Despite disappointment at the 1968 Masters, Roberto did not retreat. On May 5, he won the Houston Champions International. The following year, he again won the Argentine PGA Championship; in 1970, he won both the Argentine Open and the individual title in the World Cup (the successor to the Canada Cup). During the 1970s, other victories in Latin American tournaments followed, including four in the Argentine PGA Championship. In 1985, at the age of sixty-two, Roberto won the Argentine PGA Championship for the sixteenth time.

During the years he was playing in Latin America against golfers at the peaks of their careers, he also played in seniors’ tournaments in the United States. In 1974, Roberto won the PGA Senior Championship; in 1979, he teamed with Julius Boros to win the Liberty Mutual Legends of Golf; and in 1980, he won the first U.S. Senior Open. Among his other victories as a senior golfer was one as late as 1991, with Charlie Sifford, in the legendary division of the Liberty Mutual Legends of Golf.

De Vicenzo died in 2017 in Buenos Aires, Argentina, at the age of ninety-four. He and his wife, Delia, had two sons.

Summary

Roberto De Vicenzo entered the World Golf Hall of Fame in 1989 but did not officially retire from competition until 2006, when he was in his eighties. He won national titles in more than one dozen countries and a total of at least 230 tournaments throughout a career that seemed to defy age. A hero in Argentina, he was for decades the best South American golfer. For well-informed golfers and golf fans around the world, he was a model of perseverance and sportsmanship.

Bibliography

Barrett, Ted. The Complete Encyclopedia of Golf. Chicago: Triumph Books, 2005.

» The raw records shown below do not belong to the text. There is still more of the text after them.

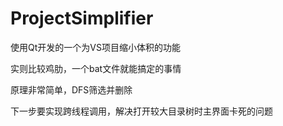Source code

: # ProjectSimplifier
使用Qt开发的一个为VS项目缩小体积的功能

实则比较鸡肋，一个bat文件就能搞定的事情

原理非常简单，DFS筛选并删除

下一步要实现跨线程调用，解决打开较大目录树时主界面卡死的问题
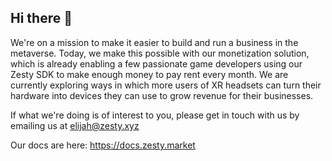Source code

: ## Hi there 👋

<!--

**Here are some ideas to get you started:**

🙋‍♀️ A short introduction - what is your organization all about?
🌈 Contribution guidelines - how can the community get involved?
👩‍💻 Useful resources - where can the community find your docs? Is there anything else the community should know?
🍿 Fun facts - what does your team eat for breakfast?
🧙 Remember, you can do mighty things with the power of [Markdown](https://docs.github.com/github/writing-on-github/getting-started-with-writing-and-formatting-on-github/basic-writing-and-formatting-syntax)
-->

We're on a mission to make it easier to build and run a business in the metaverse. Today, we make this possible with our monetization solution, which is already enabling a few passionate game developers using our Zesty SDK to make enough money to pay rent every month. We are currently exploring ways in which more users of XR headsets can turn their hardware into devices they can use to grow revenue for their businesses.

If what we're doing is of interest to you, please get in touch with us by emailing us at elijah@zesty.xyz

Our docs are here: https://docs.zesty.market
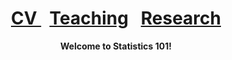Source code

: <header>
  <h1> <a href="CV.html">CV </a>&nbsp; <a href="Teaching.html">Teaching</a> &nbsp; <a href="Research.html">Research</a></h1>
  <nav>
 <header>
   <b>Welcome to Statistics 101!</b>
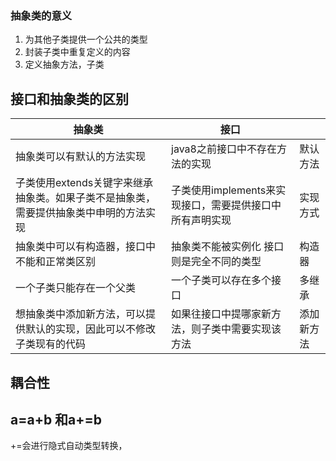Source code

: ### 抽象类的意义

1.  为其他子类提供一个公共的类型
2.  封装子类中重复定义的内容
3.  定义抽象方法，子类

## 接口和抽象类的区别

| 抽象类                                                       | 接口                                                     |            |
| ------------------------------------------------------------ | -------------------------------------------------------- | ---------- |
| 抽象类可以有默认的方法实现                                   | java8之前接口中不存在方法的实现                          | 默认方法   |
| 子类使用extends关键字来继承抽象类。如果子类不是抽象类，需要提供抽象类中申明的方法实现 | 子类使用implements来实现接口，需要提供接口中所有声明实现 | 实现方式   |
| 抽象类中可以有构造器，接口中不能和正常类区别                 | 抽象类不能被实例化 接口则是完全不同的类型                | 构造器     |
| 一个子类只能存在一个父类                                     | 一个子类可以存在多个接口                                 | 多继承     |
| 想抽象类中添加新方法，可以提供默认的实现，因此可以不修改子类现有的代码 | 如果往接口中提哪家新方法，则子类中需要实现该方法         | 添加新方法 |

## 耦合性



## a=a+b 和a+=b

+=会进行隐式自动类型转换，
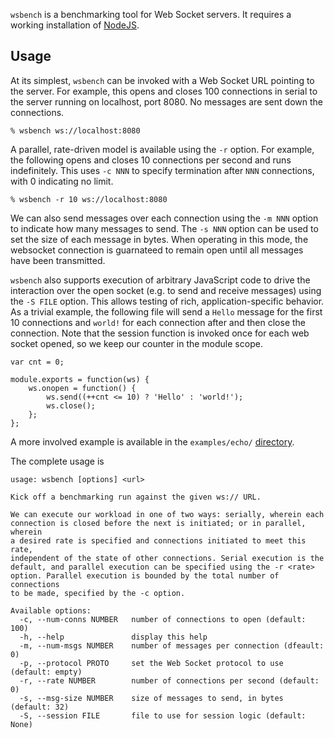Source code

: `wsbench` is a benchmarking tool for Web Socket servers. It requires a working
installation of [NodeJS](http://nodejs.org).

## Usage

At its simplest, `wsbench` can be invoked with a Web Socket URL pointing to the
server. For example, this opens and closes 100 connections in serial to the
server running on localhost, port 8080. No messages are sent down the
connections.

    % wsbench ws://localhost:8080

A parallel, rate-driven model is available using the `-r` option. For example,
the following opens and closes 10 connections per second and runs indefinitely.
This uses `-c NNN` to specify termination after `NNN` connections, with 0
indicating no limit.

    % wsbench -r 10 ws://localhost:8080

We can also send messages over each connection using the `-m NNN` option to
indicate how many messages to send. The `-s NNN` option can be used to set the
size of each message in bytes. When operating in this mode, the websocket
connection is guarnateed to remain open until all messages have been
transmitted.

`wsbench` also supports execution of arbitrary JavaScript code to drive the
interaction over the open socket (e.g. to send and receive messages) using
the `-S FILE` option. This allows testing of rich, application-specific
behavior.  As a trivial example, the following file will send a `Hello`
message for the first 10 connections and `world!` for each connection after
and then close the connection. Note that the session function is invoked once
for each web socket opened, so we keep our counter in the module scope.

    var cnt = 0;
    
    module.exports = function(ws) {
        ws.onopen = function() {
            ws.send((++cnt <= 10) ? 'Hello' : 'world!');
            ws.close();
        };
    };

A more involved example is available in the `examples/echo/`
[directory](http://github.com/pgriess/wsbench/tree/master/examples/echo/).

The complete usage is

    usage: wsbench [options] <url>
    
    Kick off a benchmarking run against the given ws:// URL.
    
    We can execute our workload in one of two ways: serially, wherein each
    connection is closed before the next is initiated; or in parallel, wherein
    a desired rate is specified and connections initiated to meet this rate,
    independent of the state of other connections. Serial execution is the
    default, and parallel execution can be specified using the -r <rate>
    option. Parallel execution is bounded by the total number of connections
    to be made, specified by the -c option.
    
    Available options:
      -c, --num-conns NUMBER   number of connections to open (default: 100)
      -h, --help               display this help
      -m, --num-msgs NUMBER    number of messages per connection (dfeault: 0)
      -p, --protocol PROTO     set the Web Socket protocol to use (default: empty)
      -r, --rate NUMBER        number of connections per second (default: 0)
      -s, --msg-size NUMBER    size of messages to send, in bytes (default: 32)
      -S, --session FILE       file to use for session logic (default: None)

Goldstein, Richard. "Roberto De Vicenzo, a Golf Champion Remembered More for a Gaffe, Dies at 94." The New York Times, 1 June 2017, www.nytimes.com/2017/06/01/sports/golf/roberto-de-vicenzo-dead-masters-gaffe.html. Accessed 6 Apr. 2018.

Palmer, Arnold. Playing by the Rules: All the Rules of the Game, Complete with Memorable Rulings from Golf’s Rich History. New York: Pocket Books, 2002.

Sampson, Curt. The Lost Masters: Grace and Disgrace in ’68. New York: Atria Books, 2005.